→ Excerpted records

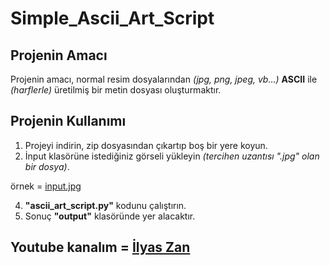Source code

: # Simple_Ascii_Art_Script

## Projenin Amacı

Projenin amacı, normal resim dosyalarından *(jpg, png, jpeg, vb...)* **ASCII** ile *(harflerle)* üretilmiş bir metin dosyası oluşturmaktır.

## Projenin Kullanımı

1) Projeyi indirin, zip dosyasından çıkartıp boş bir yere koyun.
2) İnput klasörüne istediğiniz görseli yükleyin *(tercihen uzantısı ".jpg" olan bir dosya)*.

örnek = [input.jpg](https://github.com/ilbailba/Simple_Ascii_Art_Script/blob/main/input/input.jpg)

4) **"ascii_art_script.py"** kodunu çalıştırın.
5) Sonuç **"output"** klasöründe yer alacaktır.

## **Youtube kanalım = [İlyas Zan](https://www.youtube.com/channel/UCU523-Bad1KwgNW57o5R6Aw)**
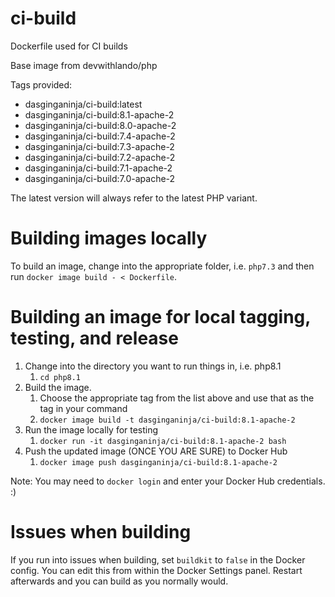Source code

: # ci-build
Dockerfile used for CI builds

Base image from devwithlando/php

Tags provided:
* dasginganinja/ci-build:latest
* dasginganinja/ci-build:8.1-apache-2
* dasginganinja/ci-build:8.0-apache-2
* dasginganinja/ci-build:7.4-apache-2
* dasginganinja/ci-build:7.3-apache-2
* dasginganinja/ci-build:7.2-apache-2
* dasginganinja/ci-build:7.1-apache-2
* dasginganinja/ci-build:7.0-apache-2

The latest version will always refer to the latest PHP variant.

# Building images locally

To build an image, change into the appropriate folder, i.e. `php7.3` and then run `docker image build - < Dockerfile`.

# Building an image for local tagging, testing, and release

1. Change into the directory you want to run things in, i.e. php8.1
    1. `cd php8.1`
2. Build the image. 
    1. Choose the appropriate tag from the list above and use that as the tag in your command
    2. `docker image build -t dasginganinja/ci-build:8.1-apache-2`
3. Run the image locally for testing
    1. `docker run -it dasginganinja/ci-build:8.1-apache-2 bash`
4. Push the updated image (ONCE YOU ARE SURE) to Docker Hub
    1. `docker image push dasginganinja/ci-build:8.1-apache-2`

Note: You may need to `docker login` and enter your Docker Hub credentials. :)


# Issues when building

If you run into issues when building, set `buildkit` to `false` in the Docker config. You can edit this from within the Docker Settings panel. Restart afterwards and you can build as you normally would.
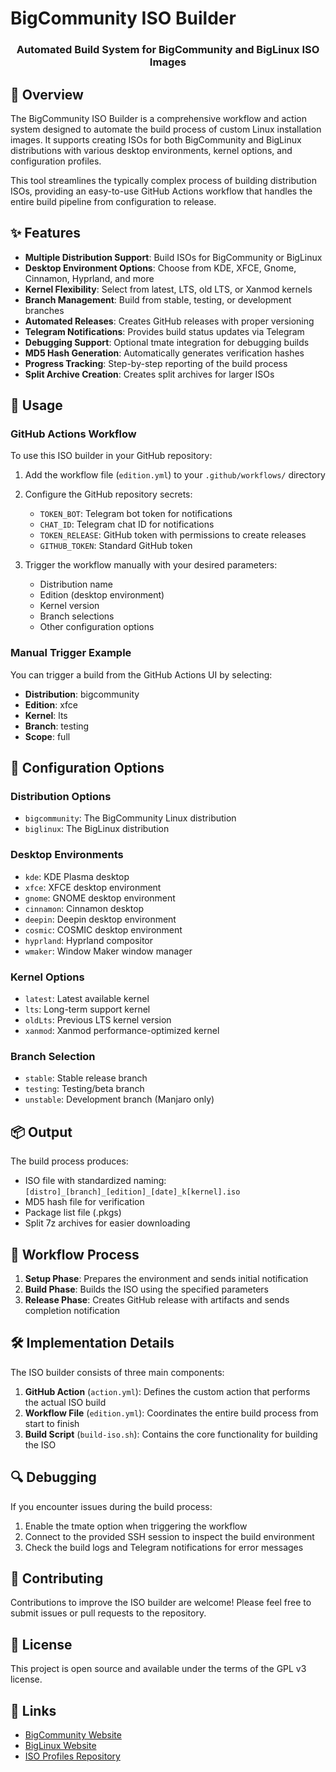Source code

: # BigCommunity ISO Builder

<div align="center">
  <h3>Automated Build System for BigCommunity and BigLinux ISO Images</h3>
</div>

## 📖 Overview

The BigCommunity ISO Builder is a comprehensive workflow and action system designed to automate the build process of custom Linux installation images. It supports creating ISOs for both BigCommunity and BigLinux distributions with various desktop environments, kernel options, and configuration profiles.

This tool streamlines the typically complex process of building distribution ISOs, providing an easy-to-use GitHub Actions workflow that handles the entire build pipeline from configuration to release.

## ✨ Features

- **Multiple Distribution Support**: Build ISOs for BigCommunity or BigLinux
- **Desktop Environment Options**: Choose from KDE, XFCE, Gnome, Cinnamon, Hyprland, and more
- **Kernel Flexibility**: Select from latest, LTS, old LTS, or Xanmod kernels
- **Branch Management**: Build from stable, testing, or development branches
- **Automated Releases**: Creates GitHub releases with proper versioning
- **Telegram Notifications**: Provides build status updates via Telegram
- **Debugging Support**: Optional tmate integration for debugging builds
- **MD5 Hash Generation**: Automatically generates verification hashes
- **Progress Tracking**: Step-by-step reporting of the build process
- **Split Archive Creation**: Creates split archives for larger ISOs

## 🚀 Usage

### GitHub Actions Workflow

To use this ISO builder in your GitHub repository:

1. Add the workflow file (`edition.yml`) to your `.github/workflows/` directory
2. Configure the GitHub repository secrets:
   - `TOKEN_BOT`: Telegram bot token for notifications
   - `CHAT_ID`: Telegram chat ID for notifications
   - `TOKEN_RELEASE`: GitHub token with permissions to create releases
   - `GITHUB_TOKEN`: Standard GitHub token

3. Trigger the workflow manually with your desired parameters:
   - Distribution name
   - Edition (desktop environment)
   - Kernel version
   - Branch selections
   - Other configuration options

### Manual Trigger Example

You can trigger a build from the GitHub Actions UI by selecting:

- **Distribution**: bigcommunity
- **Edition**: xfce
- **Kernel**: lts
- **Branch**: testing
- **Scope**: full

## 🔧 Configuration Options

### Distribution Options
- `bigcommunity`: The BigCommunity Linux distribution
- `biglinux`: The BigLinux distribution

### Desktop Environments
- `kde`: KDE Plasma desktop
- `xfce`: XFCE desktop environment
- `gnome`: GNOME desktop environment
- `cinnamon`: Cinnamon desktop
- `deepin`: Deepin desktop environment
- `cosmic`: COSMIC desktop environment
- `hyprland`: Hyprland compositor
- `wmaker`: Window Maker window manager

### Kernel Options
- `latest`: Latest available kernel
- `lts`: Long-term support kernel
- `oldLts`: Previous LTS kernel version
- `xanmod`: Xanmod performance-optimized kernel

### Branch Selection
- `stable`: Stable release branch
- `testing`: Testing/beta branch
- `unstable`: Development branch (Manjaro only)

## 📦 Output

The build process produces:
- ISO file with standardized naming: `[distro]_[branch]_[edition]_[date]_k[kernel].iso`
- MD5 hash file for verification
- Package list file (.pkgs)
- Split 7z archives for easier downloading

## 🔄 Workflow Process

1. **Setup Phase**: Prepares the environment and sends initial notification
2. **Build Phase**: Builds the ISO using the specified parameters
3. **Release Phase**: Creates GitHub release with artifacts and sends completion notification

## 🛠️ Implementation Details

The ISO builder consists of three main components:

1. **GitHub Action** (`action.yml`): Defines the custom action that performs the actual ISO build
2. **Workflow File** (`edition.yml`): Coordinates the entire build process from start to finish
3. **Build Script** (`build-iso.sh`): Contains the core functionality for building the ISO

## 🔍 Debugging

If you encounter issues during the build process:

1. Enable the tmate option when triggering the workflow
2. Connect to the provided SSH session to inspect the build environment
3. Check the build logs and Telegram notifications for error messages

## 🤝 Contributing

Contributions to improve the ISO builder are welcome! Please feel free to submit issues or pull requests to the repository.

## 📄 License

This project is open source and available under the terms of the GPL v3 license.

## 🔗 Links

- [BigCommunity Website](https://communitybig.org)
- [BigLinux Website](https://www.biglinux.com.br)
- [ISO Profiles Repository](https://github.com/big-comm/iso-profiles)
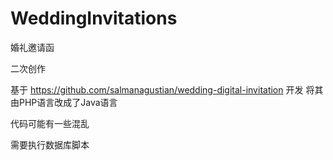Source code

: # WeddingInvitations
婚礼邀请函

二次创作

基于 https://github.com/salmanagustian/wedding-digital-invitation 开发
将其由PHP语言改成了Java语言

代码可能有一些混乱

需要执行数据库脚本

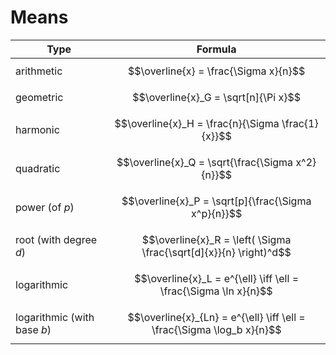 # Means

| Type | Formula |
|--|--|
| arithmetic | $$\overline{x} = \frac{\Sigma x}{n}$$ |
| geometric | $$\overline{x}_G = \sqrt[n]{\Pi x}$$ |
| harmonic | $$\overline{x}_H = \frac{n}{\Sigma \frac{1}{x}}$$ |
| quadratic | $$\overline{x}_Q = \sqrt{\frac{\Sigma x^2}{n}}$$ |
| power (of $p$) | $$\overline{x}_P = \sqrt[p]{\frac{\Sigma x^p}{n}}$$ |
| root (with degree $d$) | $$\overline{x}_R = \left( \Sigma \frac{\sqrt[d]{x}}{n} \right)^d$$ |
| logarithmic | $$\overline{x}_L = e^{\ell} \iff \ell = \frac{\Sigma \ln x}{n}$$ |
| logarithmic (with base $b$) | $$\overline{x}_{Ln} = e^{\ell} \iff \ell = \frac{\Sigma \log_b x}{n}$$ |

→ Exercise brief
Check each line of the records above for the string "verification", and report every line that has it.

→ Result for this exercise
- **MD5 Hash Generation**: Automatically generates verification hashes
- MD5 hash file for verification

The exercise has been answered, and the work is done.